# anyone have a draw length and speed chart made up



## romanljc (May 26, 2014)

Looking for a chart or graph that shows draw length and speed of different ammo and band set ups .. for example if someone uses 30" draw length with 44 cal lead and 2 layers of thragold 1 inch cuts what the fps will be .
Be nice if someone posted different draw length and baND set ups with fps if each in graph / chart form .. 
If someone has one or knows where I can find one please post a link thanks


----------



## wll (Oct 4, 2014)

romanljc said:


> Looking for a chart or graph that shows draw length and speed of different ammo and band set ups .. for example if someone uses 30" draw length with 44 cal lead and 2 layers of thragold 1 inch cuts what the fps will be .
> Be nice if someone posted different draw length and baND set ups with fps if each in graph / chart form ..
> If someone has one or knows where I can find one please post a link thanks


Really does not work like that, there was a guy who posed all types of info he had on a excel sheet under controlled conditions .... only trouble is every body shoots differently....... my speed was way, way faster than the speed he was getting.

The ONLY way to find out, is to buy a chronograph and measure the speed yourself with the sling you are using and the band length you select.... everything else is just a guess on what you think you are really getting.

wll


----------



## Imperial (Feb 9, 2011)

i agree with wll


----------



## romanljc (May 26, 2014)

Hmm Was trying to figure the aprox speed out with out the us of a chronograph .
I thought maybe a chart would help .


----------



## wll (Oct 4, 2014)

romanljc said:


> Hmm Was trying to figure the aprox speed out with out the us of a chronograph .
> I thought maybe a chart would help .


Ya, i think we have all been where you are ... trouble is rubber behaves very differently with the way you shoot .....also temperature plays a huge roll in the speed of your projectile. Getting an idea of your speed in 80deg and your speed at 60 deg and knowing your temp when you are out will give you an IDEA of where you are in the field.
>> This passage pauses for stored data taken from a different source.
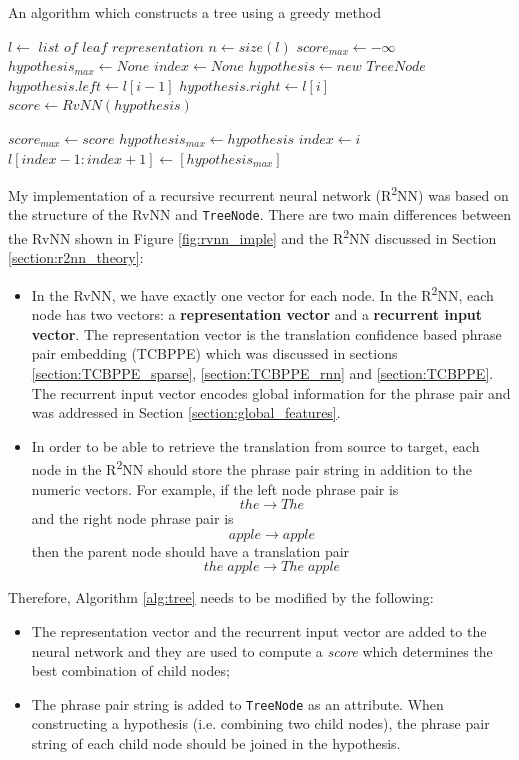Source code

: \documentclass[12pt,a4paper,twoside]{report}
\begin{document}
\begin{algorithm}
\caption{An algorithm which constructs a tree using a greedy method}\label{alg:tree}
\begin{algorithmic}
\State $l \gets$ $list$ $of$ $leaf$ $representation$
\State $n \gets size(l)$
    \State $score_{max}\gets -\infty$
    \State $hypothesis_{max}\gets None$
    \State $index\gets None$
        \State $hypothesis\gets new$ $TreeNode$
        \State $hypothesis.left\gets l[i-1]$
        \State $hypothesis.right\gets l[i]$
        \State $score\gets RvNN(hypothesis)$

            \State $score_{max}\gets score$
            \State $hypothesis_{max}\gets hypothesis$
            \State $index\gets i$
        \EndIf
    \EndFor
    \State $l[index-1:index+1]\gets [hypothesis_{max}]$
\EndWhile
\end{algorithmic}
\end{algorithm}

My implementation of a recursive recurrent neural network (R\textsuperscript{2}NN) was based on the structure of the RvNN and \texttt{TreeNode}. There are two main differences between the RvNN shown in Figure \ref{fig:rvnn_imple} and the R\textsuperscript{2}NN discussed in Section \ref{section:r2nn_theory}:

\begin{itemize}
    \item In the RvNN, we have exactly one vector for each node. In the R\textsuperscript{2}NN, each node has two vectors: a \textbf{representation vector} and a \textbf{recurrent input vector}. The representation vector is the translation confidence based phrase pair embedding (TCBPPE) which was discussed in sections \ref{section:TCBPPE_sparse}, \ref{section:TCBPPE_rnn} and \ref{section:TCBPPE}. The recurrent input vector encodes global information for the phrase pair and was addressed in Section \ref{section:global_features}.
    \item In order to be able to retrieve the translation from source to target, each node in the R\textsuperscript{2}NN should store the phrase pair string in addition to the numeric vectors. For example, if the left node phrase pair is \[the\rightarrow The\] and the right node phrase pair is \[apple\rightarrow apple\] then the parent node should have a translation pair \[the\;apple \rightarrow The\;apple\]
\end{itemize}

Therefore, Algorithm \ref{alg:tree} needs to be modified by the following:
\begin{itemize}
    \item The representation vector and the recurrent input vector are added to the neural network and they are used to compute a \textit{score} which determines the best combination of child nodes;
    \item The phrase pair string is added to \texttt{TreeNode} as an attribute. When constructing a hypothesis (i.e. combining two child nodes), the phrase pair string of each child node should be joined in the hypothesis.
\end{itemize}
\end{document}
It is very common for me to get a 25+fps difference in speed between an early morning hunt, when its a cool 60deg and an later after noon hunt when the temp is in the 80's

Like I said in the above post, the WAY you shoot makes a HUGE difference in speed. Shoot your slingshot with your sling shot hand static, then shoot the same ammo pushing forward when you shoot .... you can really see the difference in ammo speed.

wll


----------



## Phoul Mouth (Jan 6, 2015)

I had a google docs sheet that had all this info for the various theraband flat colors. Had rubber length/width/taper, draw length, temperature, elongation factor, and pretty much everything on it you could think of. Just clicked my link and it's gone. ><

I do agree with wll, the data is going to end up different per person. I do think it is still a good relative approximation of what you can expect though.

I will see if I can find that chart again.


----------



## romanljc (May 26, 2014)

Yea I have seen videos on that but the thing is the only way I can shot accurately is target style like archers shoot .. all the videos I see with chronograph all show guys shooting active or half full butterfly.


----------



## romanljc (May 26, 2014)

Thanks be nice if you could find that chart Phoul


----------



## Phoul Mouth (Jan 6, 2015)

I haven't found that chart, but I did find some interesting related reading that could help you.

http://slingshot-shooting.de/techstuff/science/science.html

http://montiegear.com/uploads/2013/2013_Slingshot_Band_Speed_Test_by_Montie_Gear.pdf


----------



## romanljc (May 26, 2014)

Thanks Phoul


----------



## Phoul Mouth (Jan 6, 2015)

romanljc said:


> Thanks Phoul


Not a problem. I just hope it helps you out bro. I will keep looking for that chart though because I want it too. I know I got it off of a slingshot forum somewhere, just can't remember which one.


----------